RECORDED INFORMATION
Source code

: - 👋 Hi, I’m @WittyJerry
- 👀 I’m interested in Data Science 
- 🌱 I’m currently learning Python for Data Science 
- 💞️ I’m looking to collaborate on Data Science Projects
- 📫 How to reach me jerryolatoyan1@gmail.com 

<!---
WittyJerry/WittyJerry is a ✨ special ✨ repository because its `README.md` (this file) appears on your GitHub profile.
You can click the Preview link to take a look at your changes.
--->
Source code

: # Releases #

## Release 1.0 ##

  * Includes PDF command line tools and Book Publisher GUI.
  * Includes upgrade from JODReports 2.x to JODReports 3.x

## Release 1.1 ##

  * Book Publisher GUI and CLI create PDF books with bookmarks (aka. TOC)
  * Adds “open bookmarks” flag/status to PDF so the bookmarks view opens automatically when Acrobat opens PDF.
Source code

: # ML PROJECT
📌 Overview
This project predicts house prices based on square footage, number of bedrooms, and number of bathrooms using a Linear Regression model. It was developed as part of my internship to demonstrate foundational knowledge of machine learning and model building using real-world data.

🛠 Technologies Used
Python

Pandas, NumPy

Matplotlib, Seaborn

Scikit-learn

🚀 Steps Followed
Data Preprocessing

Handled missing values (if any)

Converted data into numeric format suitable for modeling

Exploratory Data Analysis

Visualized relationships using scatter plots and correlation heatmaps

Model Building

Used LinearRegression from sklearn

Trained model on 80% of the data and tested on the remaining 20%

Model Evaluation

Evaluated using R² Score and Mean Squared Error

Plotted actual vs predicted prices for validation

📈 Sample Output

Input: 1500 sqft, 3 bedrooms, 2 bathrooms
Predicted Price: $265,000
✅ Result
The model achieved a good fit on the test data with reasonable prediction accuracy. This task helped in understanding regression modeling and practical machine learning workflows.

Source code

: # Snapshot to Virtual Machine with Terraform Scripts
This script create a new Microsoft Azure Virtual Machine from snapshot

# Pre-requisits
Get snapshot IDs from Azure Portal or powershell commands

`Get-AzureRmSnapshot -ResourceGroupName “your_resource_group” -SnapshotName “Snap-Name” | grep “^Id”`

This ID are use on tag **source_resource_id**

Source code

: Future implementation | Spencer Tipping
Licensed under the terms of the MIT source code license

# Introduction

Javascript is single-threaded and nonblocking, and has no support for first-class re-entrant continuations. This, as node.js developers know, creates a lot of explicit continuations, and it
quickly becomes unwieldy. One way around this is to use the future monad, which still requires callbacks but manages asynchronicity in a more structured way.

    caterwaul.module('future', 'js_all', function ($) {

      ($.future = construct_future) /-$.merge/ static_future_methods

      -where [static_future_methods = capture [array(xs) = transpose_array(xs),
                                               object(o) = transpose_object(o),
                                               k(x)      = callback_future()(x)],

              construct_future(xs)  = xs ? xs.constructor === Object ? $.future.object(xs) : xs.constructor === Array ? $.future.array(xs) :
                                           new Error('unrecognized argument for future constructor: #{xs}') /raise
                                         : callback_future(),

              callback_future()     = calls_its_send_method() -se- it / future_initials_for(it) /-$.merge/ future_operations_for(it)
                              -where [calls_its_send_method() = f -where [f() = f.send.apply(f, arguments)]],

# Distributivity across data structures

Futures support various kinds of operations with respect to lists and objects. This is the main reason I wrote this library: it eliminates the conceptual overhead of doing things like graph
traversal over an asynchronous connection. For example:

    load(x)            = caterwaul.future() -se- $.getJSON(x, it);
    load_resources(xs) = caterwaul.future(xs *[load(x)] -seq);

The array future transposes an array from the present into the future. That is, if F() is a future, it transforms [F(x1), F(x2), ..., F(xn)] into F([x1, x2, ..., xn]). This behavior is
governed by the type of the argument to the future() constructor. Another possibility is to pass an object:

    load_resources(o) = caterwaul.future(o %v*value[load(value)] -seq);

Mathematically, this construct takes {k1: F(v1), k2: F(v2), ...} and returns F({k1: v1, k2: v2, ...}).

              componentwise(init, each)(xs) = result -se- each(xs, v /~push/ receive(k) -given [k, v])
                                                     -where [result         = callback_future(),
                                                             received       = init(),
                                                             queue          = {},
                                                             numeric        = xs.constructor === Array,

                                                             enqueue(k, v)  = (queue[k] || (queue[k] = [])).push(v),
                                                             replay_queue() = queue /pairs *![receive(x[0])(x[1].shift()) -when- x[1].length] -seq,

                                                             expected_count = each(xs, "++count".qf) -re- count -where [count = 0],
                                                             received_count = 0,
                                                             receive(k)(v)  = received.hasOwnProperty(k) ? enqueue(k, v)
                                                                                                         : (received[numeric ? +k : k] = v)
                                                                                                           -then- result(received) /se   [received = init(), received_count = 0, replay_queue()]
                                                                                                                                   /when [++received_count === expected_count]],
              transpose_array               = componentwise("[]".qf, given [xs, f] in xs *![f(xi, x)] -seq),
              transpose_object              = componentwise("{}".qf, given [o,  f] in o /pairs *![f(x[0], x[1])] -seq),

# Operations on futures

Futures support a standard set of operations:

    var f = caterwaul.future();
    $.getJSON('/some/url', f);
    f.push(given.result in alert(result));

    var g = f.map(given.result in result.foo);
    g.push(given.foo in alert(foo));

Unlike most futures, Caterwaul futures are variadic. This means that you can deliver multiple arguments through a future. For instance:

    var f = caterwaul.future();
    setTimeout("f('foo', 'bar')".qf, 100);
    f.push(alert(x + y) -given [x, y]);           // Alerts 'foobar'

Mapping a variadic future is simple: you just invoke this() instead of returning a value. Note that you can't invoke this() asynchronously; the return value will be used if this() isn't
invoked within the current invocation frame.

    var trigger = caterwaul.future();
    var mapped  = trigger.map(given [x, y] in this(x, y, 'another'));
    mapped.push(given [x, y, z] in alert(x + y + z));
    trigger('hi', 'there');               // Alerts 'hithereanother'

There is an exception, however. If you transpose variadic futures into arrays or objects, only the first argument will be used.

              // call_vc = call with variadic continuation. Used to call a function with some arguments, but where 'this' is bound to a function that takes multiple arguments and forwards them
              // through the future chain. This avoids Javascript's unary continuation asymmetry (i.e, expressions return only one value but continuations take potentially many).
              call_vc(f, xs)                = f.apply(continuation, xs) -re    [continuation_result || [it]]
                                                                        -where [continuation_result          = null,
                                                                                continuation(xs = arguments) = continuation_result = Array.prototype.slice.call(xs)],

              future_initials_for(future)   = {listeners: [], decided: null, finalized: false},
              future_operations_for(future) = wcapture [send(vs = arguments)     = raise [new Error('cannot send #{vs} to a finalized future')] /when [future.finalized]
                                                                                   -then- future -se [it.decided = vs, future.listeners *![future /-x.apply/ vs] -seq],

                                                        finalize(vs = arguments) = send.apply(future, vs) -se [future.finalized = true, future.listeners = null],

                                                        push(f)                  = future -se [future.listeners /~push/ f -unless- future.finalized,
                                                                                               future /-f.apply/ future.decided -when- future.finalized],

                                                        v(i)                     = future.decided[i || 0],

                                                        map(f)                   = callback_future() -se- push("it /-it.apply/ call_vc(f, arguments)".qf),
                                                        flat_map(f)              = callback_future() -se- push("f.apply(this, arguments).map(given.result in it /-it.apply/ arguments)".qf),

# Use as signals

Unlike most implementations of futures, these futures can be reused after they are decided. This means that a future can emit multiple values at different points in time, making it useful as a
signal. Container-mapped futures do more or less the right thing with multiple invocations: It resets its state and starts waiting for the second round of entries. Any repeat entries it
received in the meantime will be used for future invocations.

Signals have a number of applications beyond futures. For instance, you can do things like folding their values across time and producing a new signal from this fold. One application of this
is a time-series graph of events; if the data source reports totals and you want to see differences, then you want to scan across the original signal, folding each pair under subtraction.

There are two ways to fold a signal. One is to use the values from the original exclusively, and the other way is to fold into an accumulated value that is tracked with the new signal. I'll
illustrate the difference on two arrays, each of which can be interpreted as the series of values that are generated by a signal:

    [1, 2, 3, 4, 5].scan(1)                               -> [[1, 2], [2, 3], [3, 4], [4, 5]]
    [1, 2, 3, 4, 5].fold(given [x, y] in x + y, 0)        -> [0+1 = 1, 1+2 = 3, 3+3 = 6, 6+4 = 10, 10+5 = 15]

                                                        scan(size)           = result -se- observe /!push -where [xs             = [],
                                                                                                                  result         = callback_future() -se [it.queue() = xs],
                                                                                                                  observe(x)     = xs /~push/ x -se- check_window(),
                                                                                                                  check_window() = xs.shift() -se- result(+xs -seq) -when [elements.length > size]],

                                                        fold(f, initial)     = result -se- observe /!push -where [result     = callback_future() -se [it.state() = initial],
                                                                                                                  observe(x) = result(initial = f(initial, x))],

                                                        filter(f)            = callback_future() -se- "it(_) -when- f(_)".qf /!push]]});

TASK TO COMPLETE
Above are some records; copy exactly the lines from the one with "Trained model on" through the one with "xs ? xs.constructor", both included, and no others.

THE ANSWER
Trained model on 80% of the data and tested on the remaining 20%

Model Evaluation

Evaluated using R² Score and Mean Squared Error

Plotted actual vs predicted prices for validation

📈 Sample Output

Input: 1500 sqft, 3 bedrooms, 2 bathrooms
Predicted Price: $265,000
✅ Result
The model achieved a good fit on the test data with reasonable prediction accuracy. This task helped in understanding regression modeling and practical machine learning workflows.

Source code

: # Snapshot to Virtual Machine with Terraform Scripts
This script create a new Microsoft Azure Virtual Machine from snapshot

# Pre-requisits
Get snapshot IDs from Azure Portal or powershell commands

`Get-AzureRmSnapshot -ResourceGroupName “your_resource_group” -SnapshotName “Snap-Name” | grep “^Id”`

This ID are use on tag **source_resource_id**

Source code

: Future implementation | Spencer Tipping
Licensed under the terms of the MIT source code license

# Introduction

Javascript is single-threaded and nonblocking, and has no support for first-class re-entrant continuations. This, as node.js developers know, creates a lot of explicit continuations, and it
quickly becomes unwieldy. One way around this is to use the future monad, which still requires callbacks but manages asynchronicity in a more structured way.

    caterwaul.module('future', 'js_all', function ($) {

      ($.future = construct_future) /-$.merge/ static_future_methods

      -where [static_future_methods = capture [array(xs) = transpose_array(xs),
                                               object(o) = transpose_object(o),
                                               k(x)      = callback_future()(x)],

              construct_future(xs)  = xs ? xs.constructor === Object ? $.future.object(xs) : xs.constructor === Array ? $.future.array(xs) :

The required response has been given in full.